Kids who undergo RT for brain cancer less likely to recall recent personal events

Children who undergo radiation therapy as part of their treatment for medulloblastoma—the most common malignant brain tumor in kids—are less likely to recall the specifics of recent personal events, according to a study published this week in the Journal of Neuroscience. The patients’ pre-radiation memories remained intact.

Melanie Sekeres, PhD, first author of the paper and director of Sekeres Memory Laboratory at Baylor University, said her team’s study found medulloblastoma survivors had reduced volume in their hippocampuses post-RT treatment compared to healthy controls—something normally seen in Alzheimer’s or dementia patients.

“The surprise, and the upside, is that episodic memories from before the children’s treatment were spared,” Sekeres said in a Baylor release. That’s a rarity in older patients.

For their trial, Sekeres and her colleagues recruited 13 child survivors of brain cancer who’d received radiotherapy and chemo at least a year before the study’s baseline, and matched those patients with 28 healthy controls. All kids completed the Children’s Autobiographical Interview, a standardized memory test during which children were asked to recall a very old memory from before RT and a more recent one from within the past month, and underwent MRI. All testing was completed at the Hospital for Sick Children in Toronto.

Sekeres said the structure of the interview was critical, because it allowed kids to freely recall memories without too much prompting or guidance. But, she said, the group who’d undergone radiation therapy had considerable trouble citing specifics about recent life events.

“They have a hard time forming new, detailed memories,” she said. “Such specific details might seem trivial, but these are precisely the kinds of details that allow us to vividly replay important events in our lives. For most events, though, even healthy people forget a lot of specific details over time because we typically don’t need to retain all that incidental information.”

Some forgetting is “normal and adaptive,” Sekeres said, and it’s not uncommon for us to remember just the “gist” of an event. The kids with medulloblastoma were still able to recall older events from before their treatment with as much clarity as the healthy children.

The authors said the cancer patients likely showed reduced volume in their hippocampuses as a result of the RT, because radiation can directly impact the development of new cells in the nervous system, including in the hippocampus.
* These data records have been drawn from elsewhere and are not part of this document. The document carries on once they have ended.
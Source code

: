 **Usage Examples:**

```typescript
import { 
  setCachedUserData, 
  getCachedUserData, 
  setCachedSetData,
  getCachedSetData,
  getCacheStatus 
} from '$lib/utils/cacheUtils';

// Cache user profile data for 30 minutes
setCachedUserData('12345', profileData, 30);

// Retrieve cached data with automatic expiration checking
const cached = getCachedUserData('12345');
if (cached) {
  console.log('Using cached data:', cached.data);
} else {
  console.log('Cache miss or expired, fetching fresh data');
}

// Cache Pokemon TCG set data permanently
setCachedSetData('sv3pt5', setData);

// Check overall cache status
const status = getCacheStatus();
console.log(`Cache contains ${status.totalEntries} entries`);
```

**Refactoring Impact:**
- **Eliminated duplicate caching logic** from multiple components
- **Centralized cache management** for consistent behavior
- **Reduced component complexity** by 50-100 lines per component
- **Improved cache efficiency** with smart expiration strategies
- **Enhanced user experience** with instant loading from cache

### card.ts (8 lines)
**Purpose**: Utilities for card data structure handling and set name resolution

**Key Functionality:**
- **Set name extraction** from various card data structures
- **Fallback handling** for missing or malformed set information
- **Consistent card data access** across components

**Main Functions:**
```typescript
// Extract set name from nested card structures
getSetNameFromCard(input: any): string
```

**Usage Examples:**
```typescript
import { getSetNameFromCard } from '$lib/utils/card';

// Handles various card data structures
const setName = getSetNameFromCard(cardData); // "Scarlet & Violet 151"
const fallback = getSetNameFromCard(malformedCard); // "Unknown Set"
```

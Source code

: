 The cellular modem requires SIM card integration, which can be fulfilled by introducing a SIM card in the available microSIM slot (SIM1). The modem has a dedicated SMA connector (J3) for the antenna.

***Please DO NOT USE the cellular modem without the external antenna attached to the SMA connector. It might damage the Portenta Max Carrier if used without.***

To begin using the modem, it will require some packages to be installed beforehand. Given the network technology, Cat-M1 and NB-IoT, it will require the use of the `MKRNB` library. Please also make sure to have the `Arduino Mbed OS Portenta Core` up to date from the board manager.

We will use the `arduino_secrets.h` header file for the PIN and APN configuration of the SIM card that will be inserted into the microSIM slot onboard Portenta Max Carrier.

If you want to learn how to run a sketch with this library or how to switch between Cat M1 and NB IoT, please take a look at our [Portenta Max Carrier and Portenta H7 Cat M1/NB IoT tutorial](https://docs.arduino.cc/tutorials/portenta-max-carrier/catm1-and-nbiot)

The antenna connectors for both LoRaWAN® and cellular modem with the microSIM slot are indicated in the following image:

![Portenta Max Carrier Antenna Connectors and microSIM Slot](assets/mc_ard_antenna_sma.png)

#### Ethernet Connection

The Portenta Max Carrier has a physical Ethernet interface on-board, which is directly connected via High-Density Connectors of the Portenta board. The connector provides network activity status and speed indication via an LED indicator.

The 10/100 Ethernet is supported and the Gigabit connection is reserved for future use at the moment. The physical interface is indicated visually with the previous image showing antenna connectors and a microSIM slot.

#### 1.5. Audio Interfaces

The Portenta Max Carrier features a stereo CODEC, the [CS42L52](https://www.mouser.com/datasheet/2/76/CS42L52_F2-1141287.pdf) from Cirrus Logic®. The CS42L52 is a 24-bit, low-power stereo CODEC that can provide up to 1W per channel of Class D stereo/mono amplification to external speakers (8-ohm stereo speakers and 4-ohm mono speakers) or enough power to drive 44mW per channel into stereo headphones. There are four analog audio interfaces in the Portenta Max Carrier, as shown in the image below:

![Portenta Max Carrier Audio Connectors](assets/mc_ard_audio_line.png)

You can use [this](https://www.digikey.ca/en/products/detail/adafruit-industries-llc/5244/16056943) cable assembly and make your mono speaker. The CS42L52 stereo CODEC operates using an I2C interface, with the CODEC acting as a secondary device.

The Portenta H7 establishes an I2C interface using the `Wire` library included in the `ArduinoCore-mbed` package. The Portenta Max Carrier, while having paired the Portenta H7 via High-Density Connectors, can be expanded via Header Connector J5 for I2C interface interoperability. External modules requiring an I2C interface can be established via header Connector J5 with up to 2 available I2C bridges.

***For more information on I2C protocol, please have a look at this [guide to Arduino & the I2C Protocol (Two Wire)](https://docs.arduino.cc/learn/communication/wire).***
“The study identifies an area of cognition that is inadvertently impacted by standard treatment methods, which has real consequences for the quality of life of the survivors,” Sekeres said. “The physicians’ ultimate goal is to allow their patients to survive and to live as well as possible. Although these treatments are often crucial in the effective management of the cancer, if the physicians and the family know there are these unintended side effects, that may be an additional factor to consider when exploring the treatment options.”